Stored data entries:
= = = =

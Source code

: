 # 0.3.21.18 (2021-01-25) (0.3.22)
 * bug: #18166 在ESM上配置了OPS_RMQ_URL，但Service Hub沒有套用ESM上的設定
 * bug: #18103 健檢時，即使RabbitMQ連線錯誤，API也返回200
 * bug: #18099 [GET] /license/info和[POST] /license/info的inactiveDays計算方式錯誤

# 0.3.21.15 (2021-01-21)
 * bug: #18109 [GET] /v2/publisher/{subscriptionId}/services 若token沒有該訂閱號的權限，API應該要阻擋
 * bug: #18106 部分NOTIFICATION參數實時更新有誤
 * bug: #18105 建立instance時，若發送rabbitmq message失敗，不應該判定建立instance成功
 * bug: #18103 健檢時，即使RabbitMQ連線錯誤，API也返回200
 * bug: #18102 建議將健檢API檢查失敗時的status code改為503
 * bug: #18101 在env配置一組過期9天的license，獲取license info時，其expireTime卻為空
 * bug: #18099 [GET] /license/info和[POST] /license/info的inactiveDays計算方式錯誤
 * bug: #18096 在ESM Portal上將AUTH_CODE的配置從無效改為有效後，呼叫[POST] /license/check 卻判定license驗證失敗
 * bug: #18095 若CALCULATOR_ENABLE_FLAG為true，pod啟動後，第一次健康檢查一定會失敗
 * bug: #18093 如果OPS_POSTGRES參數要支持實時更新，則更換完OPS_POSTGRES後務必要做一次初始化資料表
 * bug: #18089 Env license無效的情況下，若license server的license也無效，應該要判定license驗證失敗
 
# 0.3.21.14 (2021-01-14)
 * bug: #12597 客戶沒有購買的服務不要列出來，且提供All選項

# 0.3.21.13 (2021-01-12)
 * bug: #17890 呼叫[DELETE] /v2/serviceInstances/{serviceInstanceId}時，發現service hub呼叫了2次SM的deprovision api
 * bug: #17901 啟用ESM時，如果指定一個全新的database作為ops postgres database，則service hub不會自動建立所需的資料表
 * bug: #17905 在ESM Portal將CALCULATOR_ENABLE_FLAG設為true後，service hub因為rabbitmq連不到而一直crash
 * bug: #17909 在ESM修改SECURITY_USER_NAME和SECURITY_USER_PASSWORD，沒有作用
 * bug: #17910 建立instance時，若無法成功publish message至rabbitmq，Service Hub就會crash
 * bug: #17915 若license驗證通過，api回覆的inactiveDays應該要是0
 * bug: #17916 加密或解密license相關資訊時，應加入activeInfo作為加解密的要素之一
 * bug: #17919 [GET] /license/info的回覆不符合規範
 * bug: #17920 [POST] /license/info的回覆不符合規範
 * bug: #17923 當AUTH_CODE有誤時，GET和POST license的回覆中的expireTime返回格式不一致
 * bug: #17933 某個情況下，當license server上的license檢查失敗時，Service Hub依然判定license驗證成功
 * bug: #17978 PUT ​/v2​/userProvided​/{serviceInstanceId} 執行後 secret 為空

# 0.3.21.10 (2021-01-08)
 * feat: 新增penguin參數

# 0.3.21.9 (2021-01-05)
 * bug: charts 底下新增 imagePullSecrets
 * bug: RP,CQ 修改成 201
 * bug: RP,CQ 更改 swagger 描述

= = = =

◆ **TASK PROMPT**: Check each line of the data above, and please copy the ones in which the string "info的回覆不符合規範" occurs.

◆ **RESULT FOR THIS EXERCISE**:
 * bug: #17919 [GET] /license/info的回覆不符合規範
 * bug: #17920 [POST] /license/info的回覆不符合規範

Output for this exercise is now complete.